Une jeunesse allemande

Arte
23:55 - 01:25

Comment des petits-bourgeois sont-ils devenus les terroristes de la bande à Baader ? Un éclairage passionnant sur la période troublée de l’après-guerre. Critique : | GENRE : LA FIÈVRE DANS LE SANG. Aucun commentaire dans ce documentaire. A nous de comprendre pourquoi, au cœur de la contestation générale des années 1960, certains jeunes Allemands sombrent dans la révolte extrême… Au départ, les membres de la Fraction Armée rouge, dite bande à Baader, sont des petits-bourgeois comme tant d’autres. Mais leurs parents ont accepté Hitler et ils ne peuvent l’oublier. Andreas Baader, Gudrun Ensslin, Ulrike Marie Meinhof et les autres rejettent donc, de toutes leurs forces, ce pays amnésique et le capitalisme qui y règne.
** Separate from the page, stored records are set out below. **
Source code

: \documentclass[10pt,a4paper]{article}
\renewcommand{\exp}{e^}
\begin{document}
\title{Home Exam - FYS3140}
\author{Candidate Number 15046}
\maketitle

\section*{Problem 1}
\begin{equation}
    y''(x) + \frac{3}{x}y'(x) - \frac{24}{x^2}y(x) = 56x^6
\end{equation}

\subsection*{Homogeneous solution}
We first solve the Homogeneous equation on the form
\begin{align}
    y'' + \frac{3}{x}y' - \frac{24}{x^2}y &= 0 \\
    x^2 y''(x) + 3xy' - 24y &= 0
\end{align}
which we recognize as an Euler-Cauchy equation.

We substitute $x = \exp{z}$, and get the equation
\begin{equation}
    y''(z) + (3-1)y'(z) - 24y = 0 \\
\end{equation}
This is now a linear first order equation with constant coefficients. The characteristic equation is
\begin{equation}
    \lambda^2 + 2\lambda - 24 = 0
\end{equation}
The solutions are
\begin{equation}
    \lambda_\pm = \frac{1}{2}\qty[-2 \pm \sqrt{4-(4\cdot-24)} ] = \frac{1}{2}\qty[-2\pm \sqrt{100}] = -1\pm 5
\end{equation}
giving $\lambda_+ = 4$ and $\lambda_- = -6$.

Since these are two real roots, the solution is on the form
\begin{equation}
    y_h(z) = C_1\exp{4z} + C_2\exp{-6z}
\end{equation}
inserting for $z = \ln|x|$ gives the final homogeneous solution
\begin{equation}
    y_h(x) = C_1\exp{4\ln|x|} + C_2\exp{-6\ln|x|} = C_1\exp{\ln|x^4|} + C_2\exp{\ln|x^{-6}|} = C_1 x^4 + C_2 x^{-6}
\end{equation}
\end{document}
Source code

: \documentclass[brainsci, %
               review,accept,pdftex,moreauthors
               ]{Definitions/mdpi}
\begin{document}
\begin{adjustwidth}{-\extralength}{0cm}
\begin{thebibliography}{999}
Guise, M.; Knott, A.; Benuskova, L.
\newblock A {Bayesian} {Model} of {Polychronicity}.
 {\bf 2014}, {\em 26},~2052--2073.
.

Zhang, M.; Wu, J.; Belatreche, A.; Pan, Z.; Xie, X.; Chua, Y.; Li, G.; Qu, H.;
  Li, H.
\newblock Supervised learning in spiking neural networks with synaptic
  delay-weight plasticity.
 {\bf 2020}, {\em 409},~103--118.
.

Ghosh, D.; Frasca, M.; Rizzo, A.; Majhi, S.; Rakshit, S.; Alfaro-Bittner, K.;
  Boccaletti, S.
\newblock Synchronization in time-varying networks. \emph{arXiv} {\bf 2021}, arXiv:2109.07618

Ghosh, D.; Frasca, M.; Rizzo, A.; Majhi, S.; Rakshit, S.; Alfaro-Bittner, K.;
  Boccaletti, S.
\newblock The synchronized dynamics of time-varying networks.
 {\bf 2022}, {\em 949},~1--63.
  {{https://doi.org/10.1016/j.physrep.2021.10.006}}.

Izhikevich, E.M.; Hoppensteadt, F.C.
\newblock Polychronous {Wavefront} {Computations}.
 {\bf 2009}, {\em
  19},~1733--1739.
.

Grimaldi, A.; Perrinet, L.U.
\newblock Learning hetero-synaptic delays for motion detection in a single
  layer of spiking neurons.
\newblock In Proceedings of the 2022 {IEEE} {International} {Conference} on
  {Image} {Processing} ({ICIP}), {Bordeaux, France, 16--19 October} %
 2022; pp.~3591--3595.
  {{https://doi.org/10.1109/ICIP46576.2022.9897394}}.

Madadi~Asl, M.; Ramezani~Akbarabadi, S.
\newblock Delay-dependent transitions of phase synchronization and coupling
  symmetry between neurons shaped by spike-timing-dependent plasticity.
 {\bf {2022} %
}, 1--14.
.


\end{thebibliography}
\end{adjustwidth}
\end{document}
Ce sont ces documents passionnants — interviews, bouts de films — retrouvés par Jean-Gabriel Périot qui révèlent, peu à peu, le gouffre qui séparait la jeunesse de l’époque d’une télévision au service du gouvernement et d’une presse ficelée par des financiers comme Axel Springer. Deux cinéastes planent sur ce documentaire. Au tout début, Jean-Luc Godard, toujours facétieux et perfide, se demande, dans une interview de 1965, s’il sera seulement possible pour les Allemands de tourner à nouveau des images. A la fin, Rainer Werner Fassbinder lui répond par son sketch de L’Allemagne en automne (1977), dont on revoit un extrait : dans une scène magnifique, il engueule sa mère pour ses opinions politiques et lui fait avouer sa crainte de la démocratie. Ce qu’il faudrait, dit-elle alors, c’est « un pouvoir autoritaire bon, aimable et décent ». En quelques secondes, Fassbinder prouve à Godard que l’on peut toujours faire du grand cinéma après l’horreur. Avant. Et même pendant.